Retailers Bringing Fashion Sense To Wearable Tech

For most retail tech innovations, the nuts and bolts of gadget functionality are usually the determining factors in whether it’ll be adopted by the industry. However, when it comes to consumer-facing tech-enabled products like wearable devices, how well the technology works is only one part of the equation. If customers don’t like the way they look wearing fitness trackers and enhanced apparel, they’ll just leave them in the closet.

That’s the finding that many retailers have stumbled on as multiple merchants have played around with new wearable tech strategies. In summary, powerful and accurate technology is necessary, but a sharp eye for fashion is crucial, which is why MasterCard partnered with fashion designer Adam Selman, according to BT Group. By designing wearable tech products that emphasize form to the same degree that retailers have been almost single-mindedly focused on function, Selman explained that the resulting products should be a successful blend of fashion and tech.

“Technology is vital to the fashion industry,” Selman told BT Group. “What sets the program apart is that it features the technology, while still remaining invisible, yet interactive and totally functional with the wearer.”

A sterling example of this philosophy is a jacket designed to make contactless payments simpler. In the cuff of a sleeve, wearers can insert a mobile payment chip – when they’re ready to pay at sufficiently equipped retailers, a simple wave of the hand over the sensor will let the jacket, designed by Lyle & Scott, handle all the payment processing. There are no visible sensors, no flashing lights and no direct indication that the jacket is anything other than what it appears, allowing the function of the concealed payment chip to shine without worrying about its form.

The sooner retailers come to a sensible design stance on wearable tech, the better, as a recent report from the American College of Sports Medicine, which surveyed 2,800 health and fitness professionals, found that wearable tech is expected to be the most popular trend in fitness through 2016. Walter R. Thompson, Ph.D., lead author of the report and associate dean of Georgia State University’s College of Education & Human Development, explained that wearable tech will soon overwhelm other temporary trends like the do-it-yourself fitness movement and high-intensity interval programs.

“Tech devices are now central to our daily lives and have changed the way we plan and manage our workouts,” Thompson said in a statement. “Wearable devices also provide immediate feedback that can make the wearer more aware of their level of activity and can motivate the user to achieve their fitness goals.”

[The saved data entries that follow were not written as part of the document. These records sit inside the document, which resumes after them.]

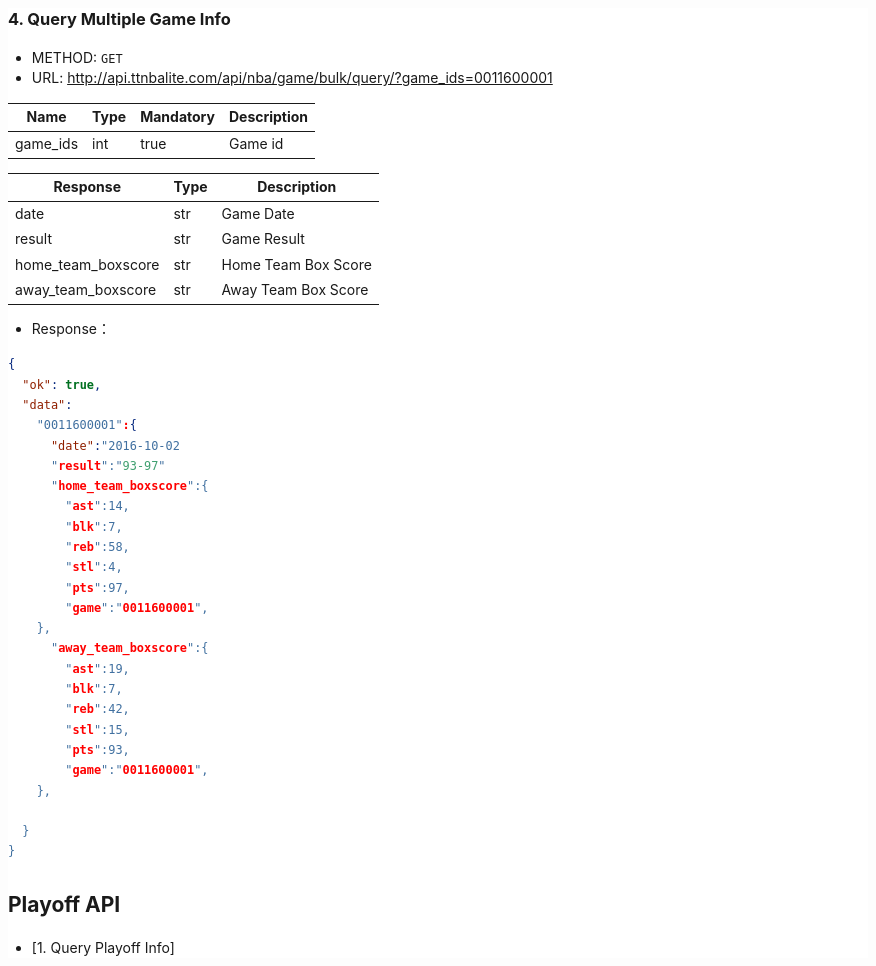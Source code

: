 ### 4. Query Multiple Game Info
* METHOD: `GET`
* URL: http://api.ttnbalite.com/api/nba/game/bulk/query/?game_ids=0011600001

| Name      | Type  | Mandatory  | Description |
| ---           | ---       | ---   | --- |
|  game_ids    |    int     | true  | Game id

| Response      | Type    | Description |
| ---           | ---         | --- |
|  date | str       | Game Date
|  result     | str      |Game Result
|home_team_boxscore   | str| Home Team Box Score
|away_team_boxscore| str| Away Team Box Score



* Response：
```json
{
  "ok": true,
  "data": 
    "0011600001":{
      "date":"2016-10-02
      "result":"93-97"
      "home_team_boxscore":{
        "ast":14,
        "blk":7,
        "reb":58,
        "stl":4,
        "pts":97,
        "game":"0011600001",
    },
      "away_team_boxscore":{
        "ast":19,
        "blk":7,
        "reb":42,
        "stl":15,
        "pts":93,
        "game":"0011600001",
    },
    
  }
}
```

## Playoff API

* [1. Query Playoff Info]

However, retailers don’t need to sign deals with avant-garde fashion designers to give their tech devices a more natural and palatable feel. In May 2015, Google and Levi’s announced a partnership to literally weave technology into the fabric of every product they release. The program, called “Project Jacquard,” promises to release products that allow customers to tap the arm of a garment made with conductive yarns to interact with the Internet of Things around them.

“When it came to choosing a first partner for Project Jacquard, the Levi’s brand was a natural fit,” said Ivan Poupyrev, technical project lead for Google’s Advanced Technology and Projects group, in a statement. “Levi’s is an iconic brand with deep Bay area roots — authentic and also highly innovative and fashionable. Levi’s brings to Jacquard their deep knowledge and understanding of apparel, their consumers and what they value.”

That “deep understanding of apparel” may be exactly what Google and other tech companies need from partnerships with retailers like Levi’s. Developers already have the capabilities to create powerful and data-driven devices, but it might take an eye for fashion to turn them into “wearables” that customers actually want to wear.